Today’s subject: “end marks:”

1.        the period “.”

2.        the question mark “?”

3.        the exclamation point “!”

1. A statement is followed by (ended with) a period. Periods follow declarative sentences, sentences that make statements. Further, a declarative sentence containing an indirect question is followed by a period, not a question mark. “A reader asked why that is.”

The period is often used for terminal purposes when a sentence is not involved, as after numbers in a list:

1.        there is

2.        a period

3.        after each

4.        bullet number

In addition, the period is used to terminate many abbreviations: e.g., i.e., Mr., Dr., Ms., Rev., etc.. (Did you notice the “double period” there? the first period is to terminate the abbreviation “etc.,” and the second period is to complete the sentence.)

Our favorite … possibly overused … is the three periods … used to indicate the omission of one or more words or sentences in a quotation: “I pledge allegiance … to the republic …” Notice this additional period which terminates a sentence in a longer quote: “Shakesperare was born in 1564. … He married Anne Hathaway in 1582.”
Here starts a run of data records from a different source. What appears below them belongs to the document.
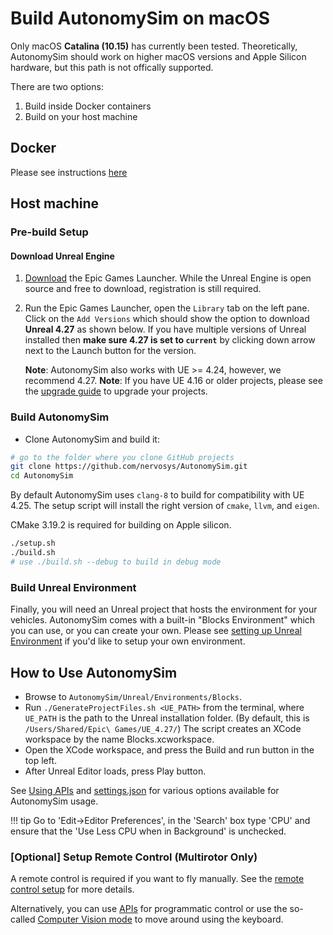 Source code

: # Build AutonomySim on macOS

Only macOS **Catalina (10.15)** has currently been tested. Theoretically, AutonomySim should work on higher macOS versions and Apple Silicon hardware, but this path is not offically supported.

There are two options:

1. Build inside Docker containers
2. Build on your host machine

## Docker

Please see instructions [here](docker_ubuntu.md)

## Host machine

### Pre-build Setup

#### Download Unreal Engine

1. [Download](https://www.unrealengine.com/download) the Epic Games Launcher. While the Unreal Engine is open source and free to download, registration is still required.
2. Run the Epic Games Launcher, open the `Library` tab on the left pane.
   Click on the `Add Versions` which should show the option to download **Unreal 4.27** as shown below. If you have multiple versions of Unreal installed then **make sure 4.27 is set to `current`** by clicking down arrow next to the Launch button for the version.

   **Note**: AutonomySim also works with UE >= 4.24, however, we recommend 4.27.
   **Note**: If you have UE 4.16 or older projects, please see the [upgrade guide](unreal_upgrading.md) to upgrade your projects.

### Build AutonomySim

* Clone AutonomySim and build it:

```bash
# go to the folder where you clone GitHub projects
git clone https://github.com/nervosys/AutonomySim.git
cd AutonomySim
```

By default AutonomySim uses `clang-8` to build for compatibility with UE 4.25. The setup script will install the right version of `cmake`, `llvm`, and `eigen`.

CMake 3.19.2 is required for building on Apple silicon.

```bash
./setup.sh
./build.sh
# use ./build.sh --debug to build in debug mode
```

### Build Unreal Environment

Finally, you will need an Unreal project that hosts the environment for your vehicles. AutonomySim comes with a built-in "Blocks Environment" which you can use, or you can create your own. Please see [setting up Unreal Environment](unreal_projects.md) if you'd like to setup your own environment.

## How to Use AutonomySim

* Browse to `AutonomySim/Unreal/Environments/Blocks`.
* Run `./GenerateProjectFiles.sh <UE_PATH>` from the terminal, where `UE_PATH` is the path to the Unreal installation folder. (By default, this is `/Users/Shared/Epic\ Games/UE_4.27/`) The script creates an XCode workspace by the name Blocks.xcworkspace.
* Open the XCode workspace, and press the Build and run button in the top left.
* After Unreal Editor loads, press Play button.

See [Using APIs](apis.md) and [settings.json](settings.md) for various options available for AutonomySim usage.

!!! tip
   Go to 'Edit->Editor Preferences', in the 'Search' box type 'CPU' and ensure that the 'Use Less CPU when in Background' is unchecked.

### [Optional] Setup Remote Control (Multirotor Only)

A remote control is required if you want to fly manually. See the [remote control setup](controller_remote.md) for more details.

Alternatively, you can use [APIs](apis.md) for programmatic control or use the so-called [Computer Vision mode](apis_image.md) to move around using the keyboard.
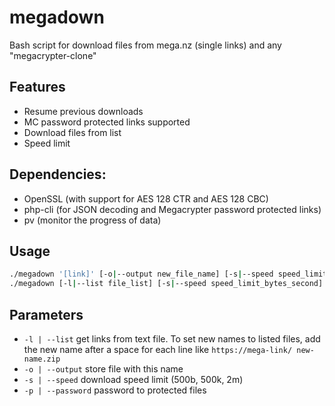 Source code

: # megadown

Bash script for download files from mega.nz (single links) and any "megacrypter-clone"

## Features

 * Resume previous downloads
 * MC password protected links supported
 * Download files from list
 * Speed limit

## Dependencies:

 * OpenSSL (with support for AES 128 CTR and AES 128 CBC)
 * php-cli (for JSON decoding and Megacrypter password protected links)
 * pv (monitor the progress of data)

## Usage

```bash
./megadown '[link]' [-o|--output new_file_name] [-s|--speed speed_limit_bytes_second] [-p|--password mc_url_pass]
./megadown [-l|--list file_list] [-s|--speed speed_limit_bytes_second] [-p|--password mc_url_pass]
```

## Parameters

 * `-l | --list`                  get links from text file. To set new names to listed files, add the new name after a space for each line like `https://mega-link/ new-name.zip`
 * `-o | --output`                store file with this name
 * `-s | --speed`                 download speed limit (500b, 500k, 2m)
 * `-p | --password`              password to protected files

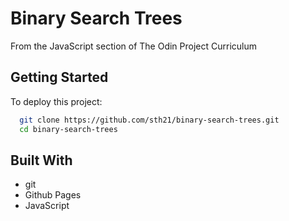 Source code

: # Binary Search Trees

From the JavaScript section of The Odin Project Curriculum

## Getting Started

To deploy this project:

```bash
  git clone https://github.com/sth21/binary-search-trees.git
  cd binary-search-trees
```

## Built With

- git
- Github Pages
- JavaScript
2. Why is a question is followed by (ended with) a question mark? Again, to make meaning clear to the reader. Let’s look at examples:

  • A direct question with the word order as an interrogative sentence, “Why did you visit our site today?”
  • A direct question with the word order as a declarative sentence, “A fish can drown?” (This one could also be a statement, “A fish can drown.” (ended with a period).)

Remember, though, that a declarative sentence which contains an indirect question is ended with a period. “Someone asked us what keeps readers coming back.”

Here’s a twist … Readers sometimes ask us, “When are you going to post a new poll?” In other words, “we are often asked when we will post a new poll.”

3. We want to make a strong expression of feeling about this end mark! We caution against using the exclamation point to indicate only mild emotion. Most writing guides suggest that the overuse of exclamation points will dull the effectiveness of the mark. This is not nonsense! We totally agree!! Pay attention!!!

Helpful sources:

Warriner, John E., Mary E. Whitten, and Francis Griffith. English Grammar and Composition. New York: Harcourt, Brace & World, Inc., 1965.

Hopper, Vincent F., Cederic Gale, Ronald C. Foote, and Benjamin W. Griffith. A Pocket Guide to Correct Grammar. New York: Barron’s Educational Service, Inc., 1984.